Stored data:
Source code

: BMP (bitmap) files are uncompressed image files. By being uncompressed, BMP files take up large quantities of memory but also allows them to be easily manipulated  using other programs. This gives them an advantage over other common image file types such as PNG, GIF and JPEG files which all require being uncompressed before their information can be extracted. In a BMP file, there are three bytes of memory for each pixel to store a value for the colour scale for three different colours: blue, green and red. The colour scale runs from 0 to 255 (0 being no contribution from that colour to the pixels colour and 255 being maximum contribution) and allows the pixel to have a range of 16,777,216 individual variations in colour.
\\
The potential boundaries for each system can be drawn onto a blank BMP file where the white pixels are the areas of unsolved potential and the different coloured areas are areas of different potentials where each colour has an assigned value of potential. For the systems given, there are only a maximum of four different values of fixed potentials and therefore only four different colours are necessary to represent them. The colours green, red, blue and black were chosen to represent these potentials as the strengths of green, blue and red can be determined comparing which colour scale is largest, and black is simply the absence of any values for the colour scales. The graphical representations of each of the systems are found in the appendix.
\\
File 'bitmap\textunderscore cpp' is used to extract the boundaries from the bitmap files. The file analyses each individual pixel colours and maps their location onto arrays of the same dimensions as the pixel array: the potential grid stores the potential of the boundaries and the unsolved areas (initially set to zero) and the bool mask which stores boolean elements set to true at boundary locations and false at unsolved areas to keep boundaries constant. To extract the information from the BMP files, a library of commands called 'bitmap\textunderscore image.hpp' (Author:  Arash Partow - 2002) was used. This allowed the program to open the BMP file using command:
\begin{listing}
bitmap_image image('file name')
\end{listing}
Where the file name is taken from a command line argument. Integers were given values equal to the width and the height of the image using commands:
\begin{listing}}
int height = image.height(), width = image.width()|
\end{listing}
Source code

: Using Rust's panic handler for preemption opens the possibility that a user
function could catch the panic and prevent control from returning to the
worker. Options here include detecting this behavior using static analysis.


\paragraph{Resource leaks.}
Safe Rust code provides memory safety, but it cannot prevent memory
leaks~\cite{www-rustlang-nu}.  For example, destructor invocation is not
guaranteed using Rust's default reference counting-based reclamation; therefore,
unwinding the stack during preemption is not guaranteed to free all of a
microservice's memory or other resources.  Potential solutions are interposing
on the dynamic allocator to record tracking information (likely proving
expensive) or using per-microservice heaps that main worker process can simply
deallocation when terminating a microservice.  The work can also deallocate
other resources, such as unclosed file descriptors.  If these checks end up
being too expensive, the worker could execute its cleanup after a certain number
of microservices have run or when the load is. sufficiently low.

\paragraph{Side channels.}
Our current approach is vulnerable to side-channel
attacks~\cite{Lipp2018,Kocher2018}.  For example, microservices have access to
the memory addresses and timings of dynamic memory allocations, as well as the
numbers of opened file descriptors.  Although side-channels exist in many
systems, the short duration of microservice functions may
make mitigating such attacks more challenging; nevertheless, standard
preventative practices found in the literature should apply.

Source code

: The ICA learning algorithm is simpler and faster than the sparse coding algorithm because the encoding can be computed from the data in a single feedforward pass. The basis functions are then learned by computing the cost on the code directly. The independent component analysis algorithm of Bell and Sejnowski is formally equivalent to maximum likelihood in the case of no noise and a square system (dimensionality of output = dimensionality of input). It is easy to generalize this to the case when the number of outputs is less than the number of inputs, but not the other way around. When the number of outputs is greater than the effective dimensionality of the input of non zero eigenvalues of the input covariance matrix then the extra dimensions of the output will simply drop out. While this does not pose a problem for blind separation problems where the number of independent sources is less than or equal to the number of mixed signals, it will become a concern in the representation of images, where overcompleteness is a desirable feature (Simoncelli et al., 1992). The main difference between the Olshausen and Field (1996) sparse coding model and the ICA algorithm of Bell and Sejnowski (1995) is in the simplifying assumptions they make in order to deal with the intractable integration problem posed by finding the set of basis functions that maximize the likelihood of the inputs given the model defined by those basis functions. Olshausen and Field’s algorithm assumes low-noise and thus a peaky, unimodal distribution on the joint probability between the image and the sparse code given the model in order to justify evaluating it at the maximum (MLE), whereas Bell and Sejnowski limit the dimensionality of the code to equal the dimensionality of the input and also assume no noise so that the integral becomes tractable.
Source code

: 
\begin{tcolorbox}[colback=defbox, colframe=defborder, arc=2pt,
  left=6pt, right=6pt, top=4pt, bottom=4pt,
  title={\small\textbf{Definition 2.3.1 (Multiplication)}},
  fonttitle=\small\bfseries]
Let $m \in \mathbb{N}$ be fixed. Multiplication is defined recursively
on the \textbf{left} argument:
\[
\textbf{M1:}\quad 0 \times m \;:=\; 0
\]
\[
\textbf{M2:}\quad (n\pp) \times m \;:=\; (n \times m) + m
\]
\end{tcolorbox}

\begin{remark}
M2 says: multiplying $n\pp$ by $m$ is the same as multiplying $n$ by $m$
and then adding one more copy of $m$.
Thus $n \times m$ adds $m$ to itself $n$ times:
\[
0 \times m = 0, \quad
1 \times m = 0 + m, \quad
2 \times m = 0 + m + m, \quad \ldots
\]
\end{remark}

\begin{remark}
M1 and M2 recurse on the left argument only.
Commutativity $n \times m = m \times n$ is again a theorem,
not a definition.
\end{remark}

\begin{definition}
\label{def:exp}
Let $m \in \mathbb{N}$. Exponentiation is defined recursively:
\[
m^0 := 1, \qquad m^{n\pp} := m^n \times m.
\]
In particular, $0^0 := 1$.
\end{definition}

— Work instructions —
Take the lines above and print them exactly.

— Answer box —
Source code

: BMP (bitmap) files are uncompressed image files. By being uncompressed, BMP files take up large quantities of memory but also allows them to be easily manipulated  using other programs. This gives them an advantage over other common image file types such as PNG, GIF and JPEG files which all require being uncompressed before their information can be extracted. In a BMP file, there are three bytes of memory for each pixel to store a value for the colour scale for three different colours: blue, green and red. The colour scale runs from 0 to 255 (0 being no contribution from that colour to the pixels colour and 255 being maximum contribution) and allows the pixel to have a range of 16,777,216 individual variations in colour.
\\
The potential boundaries for each system can be drawn onto a blank BMP file where the white pixels are the areas of unsolved potential and the different coloured areas are areas of different potentials where each colour has an assigned value of potential. For the systems given, there are only a maximum of four different values of fixed potentials and therefore only four different colours are necessary to represent them. The colours green, red, blue and black were chosen to represent these potentials as the strengths of green, blue and red can be determined comparing which colour scale is largest, and black is simply the absence of any values for the colour scales. The graphical representations of each of the systems are found in the appendix.
\\
File 'bitmap\textunderscore cpp' is used to extract the boundaries from the bitmap files. The file analyses each individual pixel colours and maps their location onto arrays of the same dimensions as the pixel array: the potential grid stores the potential of the boundaries and the unsolved areas (initially set to zero) and the bool mask which stores boolean elements set to true at boundary locations and false at unsolved areas to keep boundaries constant. To extract the information from the BMP files, a library of commands called 'bitmap\textunderscore image.hpp' (Author:  Arash Partow - 2002) was used. This allowed the program to open the BMP file using command:
\begin{listing}
bitmap_image image('file name')
\end{listing}
Where the file name is taken from a command line argument. Integers were given values equal to the width and the height of the image using commands:
\begin{listing}}
int height = image.height(), width = image.width()|
\end{listing}
Source code

: Using Rust's panic handler for preemption opens the possibility that a user
function could catch the panic and prevent control from returning to the
worker. Options here include detecting this behavior using static analysis.


\paragraph{Resource leaks.}
Safe Rust code provides memory safety, but it cannot prevent memory
leaks~\cite{www-rustlang-nu}.  For example, destructor invocation is not
guaranteed using Rust's default reference counting-based reclamation; therefore,
unwinding the stack during preemption is not guaranteed to free all of a
microservice's memory or other resources.  Potential solutions are interposing
on the dynamic allocator to record tracking information (likely proving
expensive) or using per-microservice heaps that main worker process can simply
deallocation when terminating a microservice.  The work can also deallocate
other resources, such as unclosed file descriptors.  If these checks end up
being too expensive, the worker could execute its cleanup after a certain number
of microservices have run or when the load is. sufficiently low.

\paragraph{Side channels.}
Our current approach is vulnerable to side-channel
attacks~\cite{Lipp2018,Kocher2018}.  For example, microservices have access to
the memory addresses and timings of dynamic memory allocations, as well as the
numbers of opened file descriptors.  Although side-channels exist in many
systems, the short duration of microservice functions may
make mitigating such attacks more challenging; nevertheless, standard
preventative practices found in the literature should apply.

Source code

: The ICA learning algorithm is simpler and faster than the sparse coding algorithm because the encoding can be computed from the data in a single feedforward pass. The basis functions are then learned by computing the cost on the code directly. The independent component analysis algorithm of Bell and Sejnowski is formally equivalent to maximum likelihood in the case of no noise and a square system (dimensionality of output = dimensionality of input). It is easy to generalize this to the case when the number of outputs is less than the number of inputs, but not the other way around. When the number of outputs is greater than the effective dimensionality of the input of non zero eigenvalues of the input covariance matrix then the extra dimensions of the output will simply drop out. While this does not pose a problem for blind separation problems where the number of independent sources is less than or equal to the number of mixed signals, it will become a concern in the representation of images, where overcompleteness is a desirable feature (Simoncelli et al., 1992). The main difference between the Olshausen and Field (1996) sparse coding model and the ICA algorithm of Bell and Sejnowski (1995) is in the simplifying assumptions they make in order to deal with the intractable integration problem posed by finding the set of basis functions that maximize the likelihood of the inputs given the model defined by those basis functions. Olshausen and Field’s algorithm assumes low-noise and thus a peaky, unimodal distribution on the joint probability between the image and the sparse code given the model in order to justify evaluating it at the maximum (MLE), whereas Bell and Sejnowski limit the dimensionality of the code to equal the dimensionality of the input and also assume no noise so that the integral becomes tractable.
Source code

: 
\begin{tcolorbox}[colback=defbox, colframe=defborder, arc=2pt,
  left=6pt, right=6pt, top=4pt, bottom=4pt,
  title={\small\textbf{Definition 2.3.1 (Multiplication)}},
  fonttitle=\small\bfseries]
Let $m \in \mathbb{N}$ be fixed. Multiplication is defined recursively
on the \textbf{left} argument:
\[
\textbf{M1:}\quad 0 \times m \;:=\; 0
\]
\[
\textbf{M2:}\quad (n\pp) \times m \;:=\; (n \times m) + m
\]
\end{tcolorbox}

\begin{remark}
M2 says: multiplying $n\pp$ by $m$ is the same as multiplying $n$ by $m$
and then adding one more copy of $m$.
Thus $n \times m$ adds $m$ to itself $n$ times:
\[
0 \times m = 0, \quad
1 \times m = 0 + m, \quad
2 \times m = 0 + m + m, \quad \ldots
\]
\end{remark}

\begin{remark}
M1 and M2 recurse on the left argument only.
Commutativity $n \times m = m \times n$ is again a theorem,
not a definition.
\end{remark}

\begin{definition}
\label{def:exp}
Let $m \in \mathbb{N}$. Exponentiation is defined recursively:
\[
m^0 := 1, \qquad m^{n\pp} := m^n \times m.
\]
In particular, $0^0 := 1$.
\end{definition}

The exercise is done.